---------- Excerpted records ----------
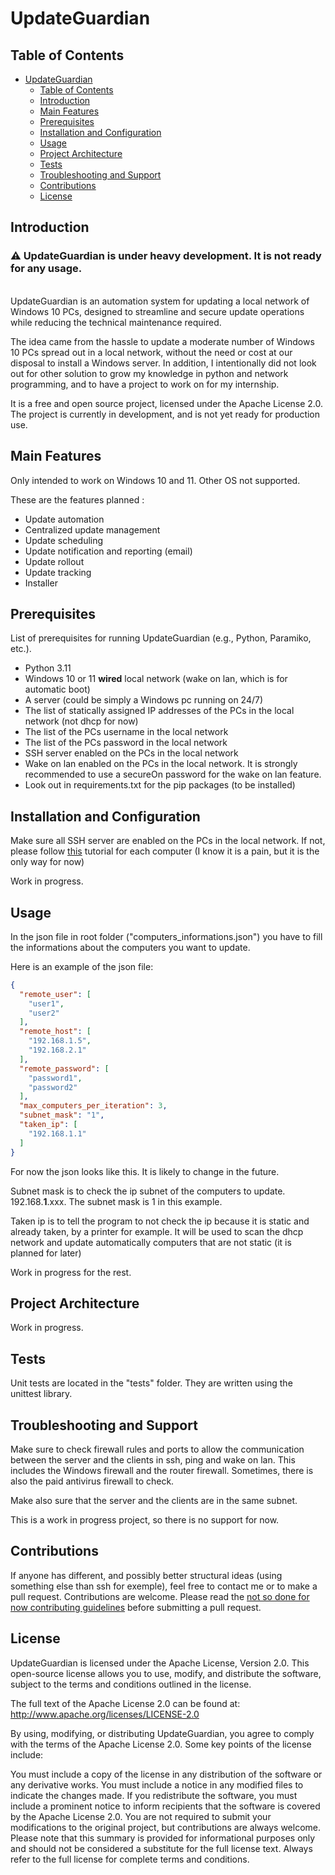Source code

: # UpdateGuardian

## Table of Contents

- [UpdateGuardian](#updateguardian)
    - [Table of Contents](#table-of-contents)
    - [Introduction](#introduction)
    - [Main Features](#main-features)
    - [Prerequisites](#prerequisites)
    - [Installation and Configuration](#installation-and-configuration)
    - [Usage](#usage)
    - [Project Architecture](#project-architecture)
    - [Tests](#tests)
    - [Troubleshooting and Support](#troubleshooting-and-support)
    - [Contributions](#contributions)
    - [License](#license)

## Introduction

### ⚠️ UpdateGuardian is under heavy development. It is not ready for any usage.
<br>
UpdateGuardian is an automation system for updating a local network of Windows 10 PCs, designed to streamline and secure
update operations while reducing the technical maintenance required.

The idea came from the hassle to update a moderate number of Windows 10 PCs spread out in a local network, without the
need or cost at our disposal to install a Windows server. In addition, I intentionally did not look out for other
solution to grow my knowledge in python and network programming, and to have a project to work on for my internship.

It is a free and open source project, licensed under the Apache License 2.0.
The project is currently in development, and is not yet ready for production use.

## Main Features

Only intended to work on Windows 10 and 11. Other OS not supported.

These are the features planned :

- Update automation
- Centralized update management
- Update scheduling
- Update notification and reporting (email)
- Update rollout
- Update tracking
- Installer

## Prerequisites

List of prerequisites for running UpdateGuardian (e.g., Python, Paramiko, etc.).

- Python 3.11
- Windows 10 or 11 **wired** local network (wake on lan, which is for automatic boot)
- A server (could be simply a Windows pc running on 24/7)
- The list of statically assigned IP addresses of the PCs in the local network (not dhcp for now)
- The list of the PCs username in the local network
- The list of the PCs password in the local network
- SSH server enabled on the PCs in the local network
- Wake on lan enabled on the PCs in the local network. It is strongly recommended to use a secureOn password for the
  wake on lan feature.
- Look out in requirements.txt for the pip packages (to be installed)

## Installation and Configuration

Make sure all SSH server are enabled on the PCs in the local network.
If not, please
follow [this](https://learn.microsoft.com/en-us/windows-server/administration/openssh/openssh_install_firstuse?source=recommendations&tabs=powershell)
tutorial for each computer (I know it is a pain, but it is the only way for now)

Work in progress.

## Usage

In the json file in root folder ("computers_informations.json") you have to fill the informations about the computers
you want to update.

Here is an example of the json file:

```json
{
  "remote_user": [
    "user1",
    "user2"
  ],
  "remote_host": [
    "192.168.1.5",
    "192.168.2.1"
  ],
  "remote_password": [
    "password1",
    "password2"
  ],
  "max_computers_per_iteration": 3,
  "subnet_mask": "1",
  "taken_ip": [
    "192.168.1.1"
  ]
}
```

For now the json looks like this. It is likely to change in the future.

Subnet mask is to check the ip subnet of the computers to update. 192.168.**1**.xxx. 
The subnet mask is 1 in this example.

Taken ip is to tell the program to not check the ip because it is static and already taken, by a printer for example.
It will be used to scan the dhcp network and update automatically computers that are not static (it is planned 
for later)

Work in progress for the rest.

## Project Architecture

Work in progress.

## Tests

Unit tests are located in the "tests" folder. They are written using the unittest library.

## Troubleshooting and Support

Make sure to check firewall rules and ports to allow the communication between the server and the clients in ssh, ping
and wake on lan. This includes the Windows firewall and the router firewall. Sometimes, there is also the paid antivirus
firewall to check.

Make also sure that the server and the clients are in the same subnet.

This is a work in progress project, so there is no support for now.

## Contributions

If anyone has different, and possibly better structural ideas (using something else than ssh for exemple), feel free to
contact me or to make a pull request.
Contributions are welcome. Please read the [not so done for now contributing guidelines](CONTRIBUTING.md) before
submitting a pull request.

## License

UpdateGuardian is licensed under the Apache License, Version 2.0. This open-source license allows you to use, modify,
and distribute the software, subject to the terms and conditions outlined in the license.

The full text of the Apache License 2.0 can be found at: http://www.apache.org/licenses/LICENSE-2.0

By using, modifying, or distributing UpdateGuardian, you agree to comply with the terms of the Apache License 2.0. Some
key points of the license include:

You must include a copy of the license in any distribution of the software or any derivative works.
You must include a notice in any modified files to indicate the changes made.
If you redistribute the software, you must include a prominent notice to inform recipients that the software is covered
by the Apache License 2.0.
You are not required to submit your modifications to the original project, but contributions are always welcome.
Please note that this summary is provided for informational purposes only and should not be considered a substitute for
the full license text. Always refer to the full license for complete terms and conditions.
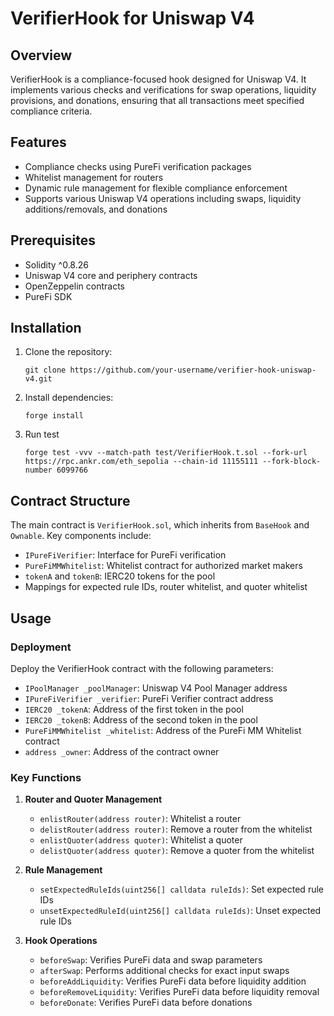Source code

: # VerifierHook for Uniswap V4

## Overview

VerifierHook is a compliance-focused hook designed for Uniswap V4. It implements various checks and verifications for swap operations, liquidity provisions, and donations, ensuring that all transactions meet specified compliance criteria.

## Features

- Compliance checks using PureFi verification packages
- Whitelist management for routers
- Dynamic rule management for flexible compliance enforcement
- Supports various Uniswap V4 operations including swaps, liquidity additions/removals, and donations

## Prerequisites

- Solidity ^0.8.26
- Uniswap V4 core and periphery contracts
- OpenZeppelin contracts
- PureFi SDK

## Installation

1. Clone the repository:
   ```
   git clone https://github.com/your-username/verifier-hook-uniswap-v4.git
   ```

2. Install dependencies:
   ```
   forge install
   ```
   
3. Run test

   ```
   forge test -vvv --match-path test/VerifierHook.t.sol --fork-url https://rpc.ankr.com/eth_sepolia --chain-id 11155111 --fork-block-number 6099766
   ```

## Contract Structure

The main contract is `VerifierHook.sol`, which inherits from `BaseHook` and `Ownable`. Key components include:

- `IPureFiVerifier`: Interface for PureFi verification
- `PureFiMMWhitelist`: Whitelist contract for authorized market makers
- `tokenA` and `tokenB`: IERC20 tokens for the pool
- Mappings for expected rule IDs, router whitelist, and quoter whitelist

## Usage

### Deployment

Deploy the VerifierHook contract with the following parameters:

- `IPoolManager _poolManager`: Uniswap V4 Pool Manager address
- `IPureFiVerifier _verifier`: PureFi Verifier contract address
- `IERC20 _tokenA`: Address of the first token in the pool
- `IERC20 _tokenB`: Address of the second token in the pool
- `PureFiMMWhitelist _whitelist`: Address of the PureFi MM Whitelist contract
- `address _owner`: Address of the contract owner

### Key Functions

1. **Router and Quoter Management**
   - `enlistRouter(address router)`: Whitelist a router
   - `delistRouter(address router)`: Remove a router from the whitelist
   - `enlistQuoter(address quoter)`: Whitelist a quoter
   - `delistQuoter(address quoter)`: Remove a quoter from the whitelist

2. **Rule Management**
   - `setExpectedRuleIds(uint256[] calldata ruleIds)`: Set expected rule IDs
   - `unsetExpectedRuleId(uint256[] calldata ruleIds)`: Unset expected rule IDs

3. **Hook Operations**
   - `beforeSwap`: Verifies PureFi data and swap parameters
   - `afterSwap`: Performs additional checks for exact input swaps
   - `beforeAddLiquidity`: Verifies PureFi data before liquidity addition
   - `beforeRemoveLiquidity`: Verifies PureFi data before liquidity removal
   - `beforeDonate`: Verifies PureFi data before donations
----------
[Task to complete] Write out, word for word, the lines from the start of the data through the one holding "- [Prerequisites](#prerequisites)". Omit pictures.

[Written answer]
Source code

: # UpdateGuardian

## Table of Contents

- [UpdateGuardian](#updateguardian)
    - [Table of Contents](#table-of-contents)
    - [Introduction](#introduction)
    - [Main Features](#main-features)
    - [Prerequisites](#prerequisites)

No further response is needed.